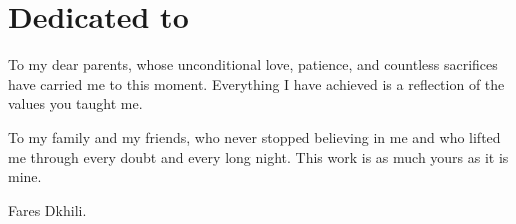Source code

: \chapter*{Dedicated to}

  \begin{dedication}
  
    To my dear parents, whose unconditional love, patience, and countless
    sacrifices have carried me to this moment. Everything I have achieved is
    a reflection of the values you taught me.
    
    \par   %
    \vspace{1\baselineskip}
    
    To my family and my friends, who never stopped believing in me and who
    lifted me through every doubt and every long night. This work is as much
    yours as it is mine.

    \vspace{\baselineskip}
     Fares Dkhili.
  \end{dedication}


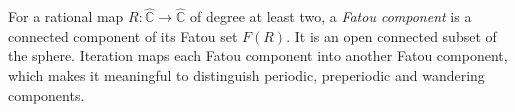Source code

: 
For a rational map $R:\widehat{\mathbb C}\to\widehat{\mathbb C}$ of degree at least two, a \emph{Fatou component} is a connected component of its Fatou set $F(R)$. It is an open connected subset of the sphere. Iteration maps each Fatou component into another Fatou component, which makes it meaningful to distinguish periodic, preperiodic and wandering components.
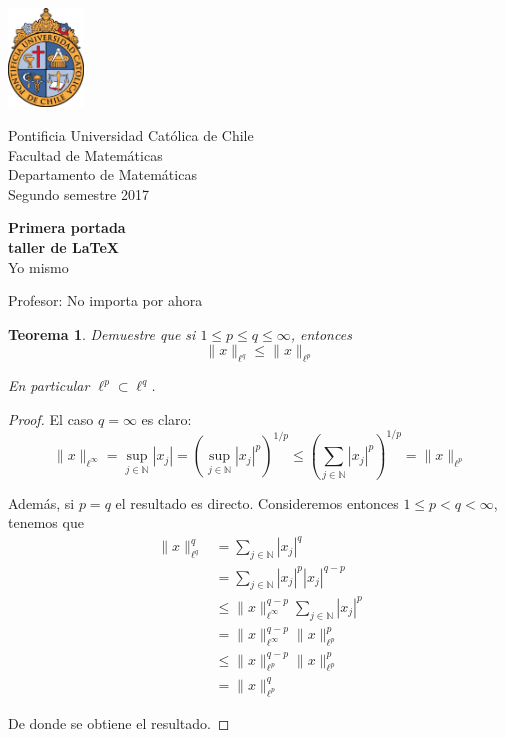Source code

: \documentclass{article}
\newcommand{\N}{\mathbb{N}}
\newtheorem{teo}{Teorema}
\begin{document}
\begin{titlepage}
	\begin{minipage}{2.5cm}
		\includegraphics[width=2cm]{logouccolor.png}
	\end{minipage}
	\begin{minipage}{13 cm}
		\begin{flushleft}
   			\noindent\large{\sc
				Pontificia Universidad Católica de Chile \\ 
		     		Facultad de Matemáticas \\ 
		     		Departamento de Matemáticas \\ 
				Segundo semestre 2017
		     	}
		\end{flushleft}
	\end{minipage}
	
\begin{center}
	\vspace*{\fill}
		\Huge\textbf{Primera portada}	\\
		\Huge\textbf{taller de \LaTeX}	\\
		\LARGE{Yo mismo} \\
	\vspace*{\fill}
		
	\vfill
		
	\Large{Profesor: No importa por ahora}
\end{center}
\end{titlepage}

\begin{teo} Demuestre que si $1 \leq p \leq q \leq \infty$, entonces
	$$\|x\|_{\ell^{q}} \leq \|x\|_{\ell^{p}}$$
	
En particular $\ell^{p} \subset \ell^{q}$.
\end{teo}

\begin{proof} El caso $q = \infty$ es claro:
	$$\|x\|_{\ell^{\infty}} 
		= 	\sup_{j \in \N} |x_{j}|
		= 	\left(\sup_{j \in \N} |x_{j}|^{p}\right)^{1/p} 
		\leq	\left(\sum_{j \in \N} |x_{j}|^{p}\right)^{1/p} = \|x\|_{\ell^{p}}
	$$

Además, si $p = q$ el resultado es directo. Consideremos entonces $1 \leq p < q < \infty$, tenemos que
	\begin{align*}
		\|x\|_{\ell^{q}}^{q}
			&=		\sum_{j \in \N} |x_{j}|^{q}	\\
			&=		\sum_{j \in \N} |x_{j}|^{p} |x_{j}|^{q-p}	\\
			&\leq		\|x\|^{q-p}_{\ell^{\infty}} \sum_{j \in \N} |x_{j}|^{p}	\\
			&=		\|x\|^{q-p}_{\ell^{\infty}} \|x\|_{\ell^{p}}^{p}	\\
			&\leq		\|x\|^{q-p}_{\ell^{p}} \|x\|_{\ell^{p}}^{p}	\\
			&=		\|x\|_{\ell^{p}}^{q}		 
	\end{align*}

De donde se obtiene el resultado.
\end{proof}                                          
\end{document}
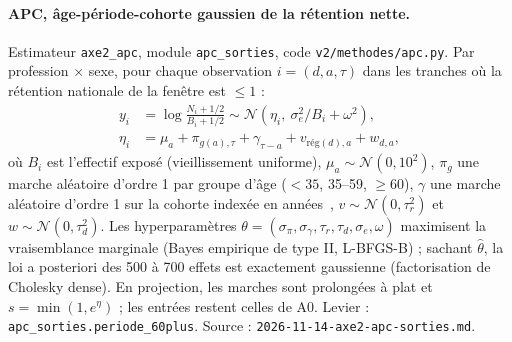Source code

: \paragraph{APC, âge-période-cohorte gaussien de la rétention nette.} Estimateur \texttt{axe2\_apc},
module \texttt{apc\_sorties}, code \texttt{v2/methodes/apc.py}. Par profession $\times$ sexe, pour chaque
observation $i = (d, a, \tau)$ dans les tranches où la rétention nationale de la fenêtre est $\le 1$ :
\begin{align}
  y_i &= \log\frac{N_i + 1/2}{B_i + 1/2} \sim \mathcal N\!\left(\eta_i,\ \sigma_e^2/B_i + \omega^2\right),\\
  \eta_i &= \mu_a + \pi_{g(a),\tau} + \gamma_{\tau-a} + v_{\text{rég}(d),a} + w_{d,a},
\end{align}
où $B_i$ est l'effectif exposé (vieillissement uniforme), $\mu_a \sim \mathcal N(0,10^2)$, $\pi_g$ une marche
aléatoire d'ordre 1 par groupe d'âge ($<35$, 35--59, $\ge 60$), $\gamma$ une marche aléatoire d'ordre 1 sur
la cohorte indexée en années~\cite{b-schmid2007bamp}, $v \sim \mathcal N(0, \tau_r^2)$ et
$w \sim \mathcal N(0,\tau_d^2)$. Les hyperparamètres
$\theta = (\sigma_\pi, \sigma_\gamma, \tau_r, \tau_d, \sigma_e, \omega)$ maximisent la vraisemblance
marginale (Bayes empirique de type II, L-BFGS-B) ; sachant $\hat\theta$, la loi a posteriori des 500 à
700\mesure{} effets est exactement gaussienne (factorisation de Cholesky dense). En projection, les marches
sont prolongées à plat et $s = \min(1, e^{\eta})$ ; les entrées restent celles de A0. Levier :
\texttt{apc\_sorties.periode\_60plus}. Source : \texttt{2026-11-14-axe2-apc-sorties.md}.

■ **What the task asks**: When the word "entonces" appears in a line of the data, that line is counted; report the number only.

■ **Exercise response**: 2